Analoga tendenza emerge nella gestione dei fenomeni migratori, tra cui: l’esternalizzazione delle procedure tramite deportazioni, contrasti con i giudici che dichiarano illegittime alcune detenzioni, misure punitive contro le ONG impegnate nei soccorsi in mare. In settori tanto politicizzati, l’azione del PM è decisiva. Un PM isolato in un ordine separato rischierebbe — anche solo per struttura istituzionale — di divenire più permeabile alle priorità governative, perdendo quel contrappeso culturale e organizzativo che deriva dalla comune appartenenza alla giurisdizione. L’attuale assetto, seppur con molteplici limiti, assicura invece maggiore coerenza nei procedimenti, omogeneità nelle strategie investigative e un contrappeso culturale interno che salvaguarda l’autonomia dell’azione requirente.

Il profilo forse più delicato riguarda la tutela delle vittime esposte a condizioni di particolare svantaggio, anzitutto economico e/o culturale. In primis donne vittime di violenza di genere e minori vittime sopravvissute ad abusi sessuali e maltrattamenti — specialmente quando i reati avvengono in contesti istituzionali di vita comunitaria chiusi, come talune realtà ecclesiastiche.

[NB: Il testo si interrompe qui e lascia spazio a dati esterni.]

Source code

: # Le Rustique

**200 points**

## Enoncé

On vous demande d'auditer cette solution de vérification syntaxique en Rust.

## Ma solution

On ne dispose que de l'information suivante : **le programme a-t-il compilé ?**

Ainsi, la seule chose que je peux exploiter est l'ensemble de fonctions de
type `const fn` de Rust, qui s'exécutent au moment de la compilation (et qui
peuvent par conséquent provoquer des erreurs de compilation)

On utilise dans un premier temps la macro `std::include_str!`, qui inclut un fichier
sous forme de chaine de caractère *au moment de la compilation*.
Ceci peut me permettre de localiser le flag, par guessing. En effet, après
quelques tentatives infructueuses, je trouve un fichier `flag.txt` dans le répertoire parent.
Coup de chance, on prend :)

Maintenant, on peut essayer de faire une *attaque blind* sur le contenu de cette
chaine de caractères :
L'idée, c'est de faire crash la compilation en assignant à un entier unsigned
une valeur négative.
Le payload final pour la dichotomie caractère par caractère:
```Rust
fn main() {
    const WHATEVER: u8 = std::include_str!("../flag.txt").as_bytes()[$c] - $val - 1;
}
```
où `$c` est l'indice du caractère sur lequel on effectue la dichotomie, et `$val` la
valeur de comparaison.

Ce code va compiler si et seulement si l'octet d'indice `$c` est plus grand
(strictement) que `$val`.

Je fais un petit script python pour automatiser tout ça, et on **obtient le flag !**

Qui il PM opera accanto a ostacoli rilevanti, dove si distingue: il condizionamento del Concordato, la gestione interna e secretata del fatto di violenza – non solo sessuale – da parte dell’ente religioso, aggravata: dall’assenza dell’obbligo di denuncia nei casi di vittima minorenne, dall’omertà diffusa, dalla disinformazione, oltre che dalla pressione sociale esercitata sulla stessa e i famigliari.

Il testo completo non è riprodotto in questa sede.